Si bien el fin de mi viaje no tuvo un desenlace tan apasionado como el de Julia Roberts y Javier Bardem en aquella película taquillera, sí me regaló una eterna gratitud por aquel santuario. Que, en cierta forma, se sintió como lo mismo.


Comer, rezar y amar, novela de Elizabeth Gilbert llevada a la pantalla grande por Ryan Murphy, inmortalizó la paradisíaca isla indonesia de Bali, atrayendo a un sinfín de visitantes de tierras privilegiadas en busca de sanación espiritual —lo que sea que eso signifique—. Pero siempre hay una dimensión más profunda detrás de lo que muestra una adaptación hollywoodense.

Indonesia es el archipiélago más grande del mundo, con más de 17 mil islas en el sudeste asiático. La religión predominante es el islam, seguida por el hinduismo. Vaya contraste cultural. ¿Cómo es posible que convivan creencias tan distintas?

Me encuentro en un taxi en Yakarta, la capital, en medio del bochorno y un tráfico verdaderamente infernal. A buena hora decidí no comprar datos móviles… ¿Cómo me comunico? Me incomodan los silencios largos. Afortunadamente, el chofer del taxi percibe mi ligera frustración y me ofrece su traductor. Alivio. Podemos charlar. Sobre todo, si el navegador marca 18 km y 98 minutos más hasta mi hospedaje en la ciudad.

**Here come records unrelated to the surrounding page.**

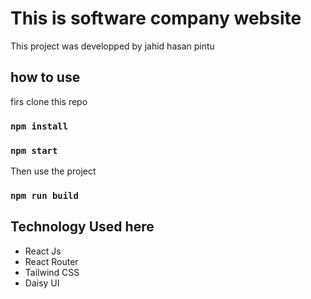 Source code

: # This is software company website 

This project was developped by jahid hasan pintu

## how to use 

firs clone this repo

### `npm install`
### `npm start`
Then use the project 


### `npm run build`

## Technology Used here 
- React Js 
- React Router 
- Tailwind CSS
- Daisy UI  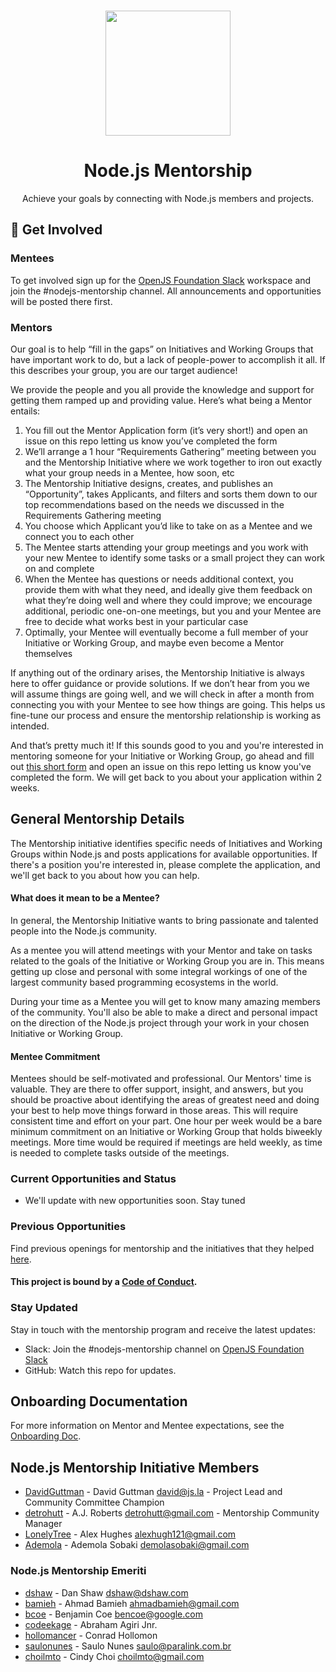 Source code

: <p align="center">
  <br>
  <a href="https://nodejs.dev">
    <img src="https://i.imgur.com/uIFTRPH.png" width="200"/>
  </a>
</p>

<h1 align="center">Node.js Mentorship</h1>

<p align="center">
  Achieve your goals by connecting with Node.js members and projects.
</p>

## 🚀 Get Involved

### Mentees

To get involved sign up for the [OpenJS Foundation Slack](https://slack-invite.openjsf.org/) workspace and join the #nodejs-mentorship channel. All announcements and opportunities will be posted there first. 

### Mentors

Our goal is to help “fill in the gaps” on Initiatives and Working Groups that have important work to do, but a lack of people-power to accomplish it all. If this describes your group, you are our target audience!

We provide the people and you all provide the knowledge and support for getting them ramped up and providing value. Here’s what being a Mentor entails:

1. You fill out the Mentor Application form (it’s very short!) and open an issue on this repo letting us know you’ve completed the form
2. We’ll arrange a 1 hour “Requirements Gathering” meeting between you and the Mentorship Initiative where we work together to iron out exactly what your group needs in a Mentee, how soon, etc
3. The Mentorship Initiative designs, creates, and publishes an “Opportunity”, takes Applicants, and filters and sorts them down to our top recommendations based on the needs we discussed in the Requirements Gathering meeting
4. You choose which Applicant you’d like to take on as a Mentee and we connect you to each other
5. The Mentee starts attending your group meetings and you work with your new Mentee to identify some tasks or a small project they can work on and complete
6. When the Mentee has questions or needs additional context, you provide them with what they need, and ideally give them feedback on what they’re doing well and where they could improve; we encourage additional, periodic one-on-one meetings, but you and your Mentee are free to decide what works best in your particular case
7. Optimally, your Mentee will eventually become a full member of your Initiative or Working Group, and maybe even become a Mentor themselves

If anything out of the ordinary arises, the Mentorship Initiative is always here to offer guidance or provide solutions. If we don’t hear from you we will assume things are going well, and we will check in after a month from connecting you with your Mentee to see how things are going. This helps us fine-tune our process and ensure the mentorship relationship is working as intended.

And that’s pretty much it! If this sounds good to you and you're interested in mentoring someone for your Initiative or Working Group, go ahead and fill out [this short form](https://nodejs.aidaform.com/node-js-initiative-group-application-mentor) and open an issue on this repo letting us know you've completed the form. We will get back to you about your application within 2 weeks.

## General Mentorship Details

The Mentorship initiative identifies specific needs of Initiatives and Working Groups within Node.js and posts applications for available opportunities. If there's a position you're interested in, please complete the application, and we'll get back to you about how you can help.

#### What does it mean to be a Mentee? 

In general, the Mentorship Initiative wants to bring passionate and talented people into the Node.js community.

As a mentee you will attend meetings with your Mentor and take on tasks related to the goals of the Initiative or Working Group you are in. This means getting up close and personal with some integral workings of one of the largest community based programming ecosystems in the world. 

During your time as a Mentee you will get to know many amazing members of the community. You'll also be able to make a direct and personal impact on the direction of the Node.js project through your work in your chosen Initiative or Working Group.

#### Mentee Commitment

Mentees should be self-motivated and professional. Our Mentors' time is valuable. They are there to offer support, insight, and answers, but you should be proactive about identifying the areas of greatest need and doing your best to help move things forward in those areas. This will require consistent time and effort on your part. One hour per week would be a bare minimum commitment on an Initiative or Working Group that holds biweekly meetings. More time would be required if meetings are held weekly, as time is needed to complete tasks outside of the meetings. 

### Current Opportunities and Status

* We'll update with new opportunities soon. Stay tuned
### Previous Opportunities

Find previous openings for mentorship and the initiatives that they helped [here](onboarding_docs/docs/SectionII/previousOpenings.md).

#### This project is bound by a [Code of Conduct][].

### Stay Updated

Stay in touch with the mentorship program and receive the latest updates:

- Slack: Join the #nodejs-mentorship channel on [OpenJS Foundation Slack](https://slack-invite.openjsf.org/)
- GitHub: Watch this repo for updates.

## Onboarding Documentation

For more information on Mentor and Mentee expectations, see the [Onboarding Doc](https://nodejs.github.io/mentorship/onboarding/).

## Node.js Mentorship Initiative Members

* [DavidGuttman](https://github.com/DavidGuttman) - David Guttman <david@js.la> - Project Lead and Community Committee Champion
* [detrohutt](https://github.com/detrohutt) - A.J. Roberts <detrohutt@gmail.com> - Mentorship Community Manager
* [LonelyTree](https://github.com/lonelytree) - Alex Hughes <alexhugh121@gmail.com>
* [Ademola](https://github.com/demola07) - Ademola Sobaki <demolasobaki@gmail.com>

### Node.js Mentorship Emeriti

* [dshaw](https://github.com/dshaw) - Dan Shaw <dshaw@dshaw.com>
* [bamieh](https://github.com/bamieh) - Ahmad Bamieh <ahmadbamieh@gmail.com>
* [bcoe](https://github.com/bcoe) - Benjamin Coe <bencoe@google.com>
* [codeekage](https://github.com/codeekage) - Abraham Agiri Jnr.
* [hollomancer](https://github.com/hollomancer) - Conrad Hollomon
* [saulonunes](https://github.com/saulonunes) - Saulo Nunes <saulo@paralink.com.br>
* [choilmto](https://github.com/choilmto) - Cindy Choi <choilmto@gmail.com>


[Mentorship Journal]: JOURNAL.md
[Code of Conduct]: CODE_OF_CONDUCT.md
[Node.js Foundation]: https://github.com/nodejs
[Kicking off the mentorship program initiative]: kickoff.md
[Working Groups]: https://github.com/nodejs/TSC/blob/master/WORKING_GROUPS.md
[Contributing to the project]: CONTRIBUTING.md
[Kubernetes pilot program]: https://docs.google.com/presentation/d/1bRjDEPEn3autWzaEFirbLfHagbZV04Q9kTCalYmnnXw/edit#slide=id.g2900d0522b_0_76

Surya comienza a contarme sobre su familia y sobre la religión, que representa el estandarte identitario y cultural en su hogar. Sus hijos han alcanzado la educación superior y, por tanto, un pensamiento crítico. Por ello, le cuesta digerir que su hija Sari quiera marcharse a los Países Bajos para alcanzar la libertad que le ha sido negada por ser musulmana. Mi expresión dibujó una mueca involuntaria.

Antes de la llegada del islam, Indonesia estaba marcada por religiones indígenas, dominadas principalmente por el hinduismo y el budismo. El islam se instaló con la llegada de mercaderes árabes a partir del siglo XIII. Durante el colonialismo neerlandés, llegó el protestantismo, el cual fue categóricamente rechazado por los locales como una forma de oposición a sus regentes impuestos. Y bueno, digamos que la religión no es precisamente el estandarte profético de los neerlandeses, así que, sin un enfoque claro, el islam predominó y el hinduismo se desplazó hacia el este del archipiélago. Esto se debió, en parte, a la gran actividad volcánica en Java, la isla más poblada de Indonesia, que obligó a reubicar templos. Así es como este país, relativamente pequeño en población, pero vasto en cultura, religión y naturaleza, resulta profundamente fascinante.

Desde la isla de Lombok tomo un vuelo hacia Bali. Sí, al llegar me encontré con un crisol de turistas de todo tipo, pero en su mayoría estadounidenses con una vibra de Coachella meets Burning Man. Esta vez, mi chofer me lleva en moto, con todo y mi equipaje bamboleándose en mi espalda. Al menos así llegaré más rápido, pensé. Me hospedo en una residencia de artistas en medio de lo que creí que era una jungla, pero que más bien resultaron ser terrazas de arroz, rodeadas por una sinfonía de grillos cantores.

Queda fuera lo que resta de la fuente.